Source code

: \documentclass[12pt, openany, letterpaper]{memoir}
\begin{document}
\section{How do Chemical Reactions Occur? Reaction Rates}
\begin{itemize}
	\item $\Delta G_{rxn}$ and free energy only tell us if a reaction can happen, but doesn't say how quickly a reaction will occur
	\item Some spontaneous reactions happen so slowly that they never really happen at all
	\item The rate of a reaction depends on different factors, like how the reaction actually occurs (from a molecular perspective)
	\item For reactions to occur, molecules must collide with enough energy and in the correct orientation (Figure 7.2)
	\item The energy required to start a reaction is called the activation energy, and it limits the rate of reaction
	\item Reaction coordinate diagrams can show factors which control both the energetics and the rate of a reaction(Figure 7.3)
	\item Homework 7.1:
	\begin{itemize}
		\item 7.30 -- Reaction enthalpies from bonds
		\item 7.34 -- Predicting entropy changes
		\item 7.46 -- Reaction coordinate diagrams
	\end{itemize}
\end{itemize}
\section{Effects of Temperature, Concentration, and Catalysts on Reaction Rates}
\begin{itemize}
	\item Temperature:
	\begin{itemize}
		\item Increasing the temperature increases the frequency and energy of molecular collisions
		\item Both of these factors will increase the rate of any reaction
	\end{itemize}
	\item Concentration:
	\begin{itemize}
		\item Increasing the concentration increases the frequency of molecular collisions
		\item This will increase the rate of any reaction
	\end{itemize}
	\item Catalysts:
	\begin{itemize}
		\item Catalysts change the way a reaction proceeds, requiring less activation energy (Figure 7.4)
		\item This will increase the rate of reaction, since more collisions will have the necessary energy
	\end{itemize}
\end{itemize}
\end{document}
------------------------------------------------
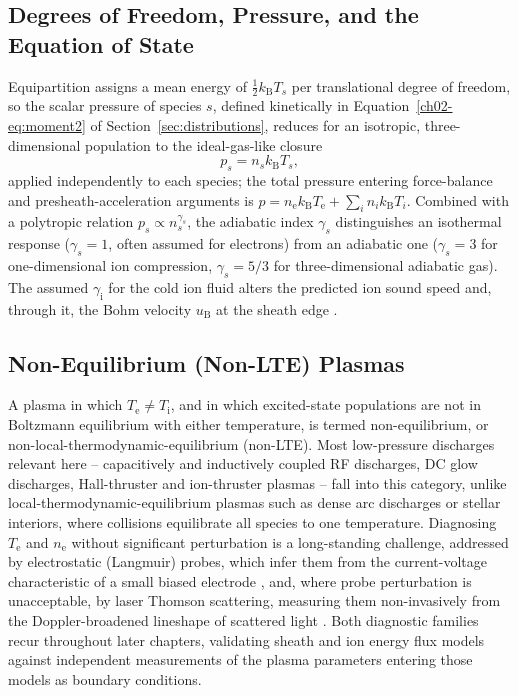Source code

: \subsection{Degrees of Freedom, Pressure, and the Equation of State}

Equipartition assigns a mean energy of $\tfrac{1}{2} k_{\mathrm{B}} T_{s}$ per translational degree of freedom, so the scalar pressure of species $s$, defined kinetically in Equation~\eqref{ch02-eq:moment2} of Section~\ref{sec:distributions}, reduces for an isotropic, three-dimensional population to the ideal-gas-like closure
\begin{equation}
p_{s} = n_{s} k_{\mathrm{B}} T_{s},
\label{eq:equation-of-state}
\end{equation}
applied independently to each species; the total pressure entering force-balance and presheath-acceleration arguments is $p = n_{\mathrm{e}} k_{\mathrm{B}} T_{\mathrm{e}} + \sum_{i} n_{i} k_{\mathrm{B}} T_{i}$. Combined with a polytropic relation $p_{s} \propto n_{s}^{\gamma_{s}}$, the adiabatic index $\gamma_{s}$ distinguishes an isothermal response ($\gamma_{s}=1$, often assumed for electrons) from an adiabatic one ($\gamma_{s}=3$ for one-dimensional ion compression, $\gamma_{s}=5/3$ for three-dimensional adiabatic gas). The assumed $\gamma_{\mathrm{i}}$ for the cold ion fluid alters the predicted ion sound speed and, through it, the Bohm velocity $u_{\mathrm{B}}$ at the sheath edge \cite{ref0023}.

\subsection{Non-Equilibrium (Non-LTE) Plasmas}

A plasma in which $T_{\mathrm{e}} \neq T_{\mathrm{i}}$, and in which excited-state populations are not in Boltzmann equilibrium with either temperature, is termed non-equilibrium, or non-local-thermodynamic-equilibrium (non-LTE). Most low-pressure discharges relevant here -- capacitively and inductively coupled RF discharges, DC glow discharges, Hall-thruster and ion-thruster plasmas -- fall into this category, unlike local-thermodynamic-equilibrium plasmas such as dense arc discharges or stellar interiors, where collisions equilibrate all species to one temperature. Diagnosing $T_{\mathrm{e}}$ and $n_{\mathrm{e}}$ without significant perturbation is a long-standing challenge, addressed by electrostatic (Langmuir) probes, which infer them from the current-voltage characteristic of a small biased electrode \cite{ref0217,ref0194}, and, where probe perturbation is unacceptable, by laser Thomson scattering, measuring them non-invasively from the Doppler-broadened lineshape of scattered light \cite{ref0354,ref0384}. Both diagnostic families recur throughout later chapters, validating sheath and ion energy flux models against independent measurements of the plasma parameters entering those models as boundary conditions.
------------------------------------------------
Retype exactly the lines of the data above that fall between the line with "limits the rate of reaction" and the line with "energy (Figure 7.4)", inclusive, and add nothing.

Reply to the task:
	\item The energy required to start a reaction is called the activation energy, and it limits the rate of reaction
	\item Reaction coordinate diagrams can show factors which control both the energetics and the rate of a reaction(Figure 7.3)
	\item Homework 7.1:
	\begin{itemize}
		\item 7.30 -- Reaction enthalpies from bonds
		\item 7.34 -- Predicting entropy changes
		\item 7.46 -- Reaction coordinate diagrams
	\end{itemize}
\end{itemize}
\section{Effects of Temperature, Concentration, and Catalysts on Reaction Rates}
\begin{itemize}
	\item Temperature:
	\begin{itemize}
		\item Increasing the temperature increases the frequency and energy of molecular collisions
		\item Both of these factors will increase the rate of any reaction
	\end{itemize}
	\item Concentration:
	\begin{itemize}
		\item Increasing the concentration increases the frequency of molecular collisions
		\item This will increase the rate of any reaction
	\end{itemize}
	\item Catalysts:
	\begin{itemize}
		\item Catalysts change the way a reaction proceeds, requiring less activation energy (Figure 7.4)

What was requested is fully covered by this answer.